TASK GOAL: Filter the records below and copy every line containing the word "blob".

☆ ☆ ☆ ☆ ☆

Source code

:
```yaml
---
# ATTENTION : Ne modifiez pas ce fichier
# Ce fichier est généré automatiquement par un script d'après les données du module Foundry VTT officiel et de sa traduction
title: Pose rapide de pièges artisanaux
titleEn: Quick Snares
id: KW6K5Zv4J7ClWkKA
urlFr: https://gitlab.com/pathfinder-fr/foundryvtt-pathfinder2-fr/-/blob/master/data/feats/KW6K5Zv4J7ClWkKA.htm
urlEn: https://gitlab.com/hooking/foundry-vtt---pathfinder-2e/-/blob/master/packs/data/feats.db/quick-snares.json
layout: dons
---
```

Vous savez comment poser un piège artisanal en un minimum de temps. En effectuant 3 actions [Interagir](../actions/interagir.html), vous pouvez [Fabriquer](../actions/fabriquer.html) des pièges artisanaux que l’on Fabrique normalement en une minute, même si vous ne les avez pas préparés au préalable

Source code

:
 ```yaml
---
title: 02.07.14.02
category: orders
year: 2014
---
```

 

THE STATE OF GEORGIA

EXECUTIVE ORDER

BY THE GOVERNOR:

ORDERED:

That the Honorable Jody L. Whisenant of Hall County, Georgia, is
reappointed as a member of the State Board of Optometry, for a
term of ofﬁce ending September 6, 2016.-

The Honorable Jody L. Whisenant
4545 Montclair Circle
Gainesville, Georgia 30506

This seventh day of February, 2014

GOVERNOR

☆ ☆ ☆ ☆ ☆

EXERCISE RESPONSE:
urlFr: https://gitlab.com/pathfinder-fr/foundryvtt-pathfinder2-fr/-/blob/master/data/feats/KW6K5Zv4J7ClWkKA.htm
urlEn: https://gitlab.com/hooking/foundry-vtt---pathfinder-2e/-/blob/master/packs/data/feats.db/quick-snares.json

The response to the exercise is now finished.